I remember waiting 45 seconds for pip to resolve dependencies on a fresh project. Then I discovered uv and that same operation took half a second. That’s not a typo - it’s a 90x speedup. Let me show you exactly why this happens and how you can start using uv today.

The Problem: pip is Slow

If you’ve been using Python for any length of time, you’ve probably stared at your terminal waiting for pip to do its thing. The spinning cursor. The slowly building package tree. The inevitable moment when it says “Collecting dependencies…” and you know you’re in for a wait.

I’ve been there. I was there for years. And I assumed that was just how it had to be - Python package management was slow, and we all just dealt with it.

Then I tried uv.

Why uv is So Much Faster

Here’s what’s happening under the hood:

1. Written in Rust, Not Python

uv is built in Rust. This isn’t just a language choice - it means zero Python interpreter overhead. When pip runs, it’s executing Python code for every single operation. uv compiles to native machine code and runs directly.

2. Parallel Dependency Resolution

This is the big one. pip resolves dependencies sequentially - it figures out what package A needs, then what package B needs, then checks if they conflict. This is why resolution gets exponentially slower with more dependencies.

uv resolves everything in parallel. It fetches metadata for all packages simultaneously and figures out the dependency graph all at once.

3. Aggressive Caching

uv caches metadata and wheels aggressively. It avoids redundant network requests by storing package information locally. The difference between a cold start (no cache) and a warm start (cache hit) is dramatic.

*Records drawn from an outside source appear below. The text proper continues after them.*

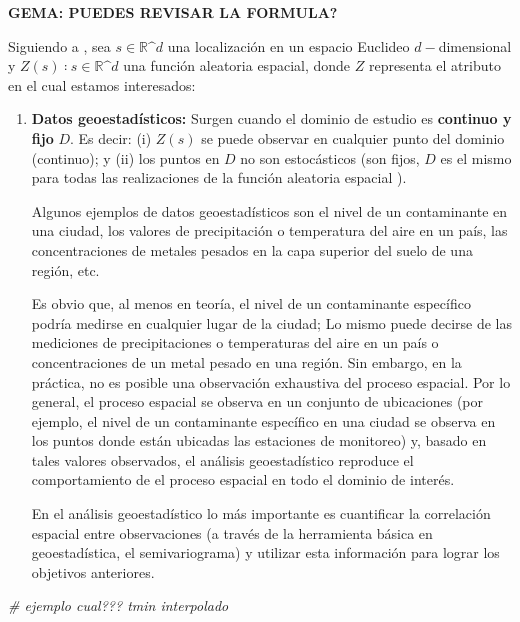 \documentclass[
]{report}
\newenvironment{Shaded}{\begin{snugshade}}{\end{snugshade}}
\newcommand{\CommentTok}[1]{\textcolor[rgb]{0.56,0.35,0.01}{\textit{#1}}}
\begin{document}
\textbf{GEMA: PUEDES REVISAR LA FORMULA?}

Siguiendo a \citet{cressie1993}, sea \(s ∈ ℝ\^d\) una localización en un espacio Euclideo
\(d-\)dimensional y \({Z(s)∶ s ∈ ℝ\^d}\) una función aleatoria espacial, donde \(Z\)
representa el atributo en el cual estamos interesados:

\begin{enumerate}
\def\labelenumi{\arabic{enumi}.}
\item
  \textbf{Datos geoestadísticos:} Surgen cuando el dominio de estudio es \textbf{continuo
  y fijo} \(D\). Es decir: (i) \(Z(s)\) se puede observar en cualquier punto del
  dominio (continuo); y (ii) los puntos en \(D\) no son estocásticos (son fijos,
  \(D\) es el mismo para todas las realizaciones de la función aleatoria
  espacial ).

  Algunos ejemplos de datos geoestadísticos son el nivel de un contaminante en
  una ciudad, los valores de precipitación o temperatura del aire en un país,
  las concentraciones de metales pesados en la capa superior del suelo de una
  región, etc.

  Es obvio que, al menos en teoría, el nivel de un contaminante específico
  podría medirse en cualquier lugar de la ciudad; Lo mismo puede decirse de
  las mediciones de precipitaciones o temperaturas del aire en un país o
  concentraciones de un metal pesado en una región. Sin embargo, en la
  práctica, no es posible una observación exhaustiva del proceso espacial. Por
  lo general, el proceso espacial se observa en un conjunto de ubicaciones
  (por ejemplo, el nivel de un contaminante específico en una ciudad se
  observa en los puntos donde están ubicadas las estaciones de monitoreo) y,
  basado en tales valores observados, el análisis geoestadístico reproduce el
  comportamiento de el proceso espacial en todo el dominio de interés.

  En el análisis geoestadístico lo más importante es cuantificar la
  correlación espacial entre observaciones (a través de la herramienta básica
  en geoestadística, el semivariograma) y utilizar esta información para
  lograr los objetivos anteriores.
\end{enumerate}

\begin{Shaded}
\begin{Highlighting}[]
\CommentTok{\# ejemplo cual??? tmin interpolado}
\end{Highlighting}
\end{Shaded}
\end{document}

4. Optimized Network Requests

When uv does need to fetch data, it does so efficiently. Parallel downloads, efficient compression, minimal round trips. pip was designed in a different era with different assumptions about network conditions.

Benchmark Numbers

I ran these benchmarks myself on a real project using Trio’s dependencies (a popular Python async library with complex dependencies):

OperationpipuvSpeedup
Cold resolution~45s~0.5s90x
Warm resolution~8s~0.2s40x
Cold install~60s~6s10x
Warm install~10s~1s10x

Your mileage will vary based on your OS, filesystem, and package complexity, but the pattern is consistent: uv is dramatically faster in every scenario.

How to Install uv

Getting started takes under a minute:

Terminal window
# macOS / Linux
curl -LsSf https://astral.sh/uv/install.sh | sh
# Windows (PowerShell)
irm https://astral.sh/uv/install.ps1 | iex
# Or just use pip (ironic, I know)
pip install uv

Basic Usage: uv vs pip Commands

The beautiful thing about uv is that it speaks “pip” fluently. You don’t need to learn a whole new workflow:

Terminal window
# Old way (pip)
pip install requests
# uv way - same syntax!
uv pip install requests
# Installing from requirements.txt
pip install -r requirements.txt
uv pip install -r requirements.txt
# Creating a virtual environment (the old way)
python -m venv .venv && source .venv/bin/activate && pip install -r requirements.txt
# Creating a virtual environment (uv way)
uv venv && uv pip install -r requirements.txt

See? It’s almost the same commands. The difference is they finish in seconds instead of minutes.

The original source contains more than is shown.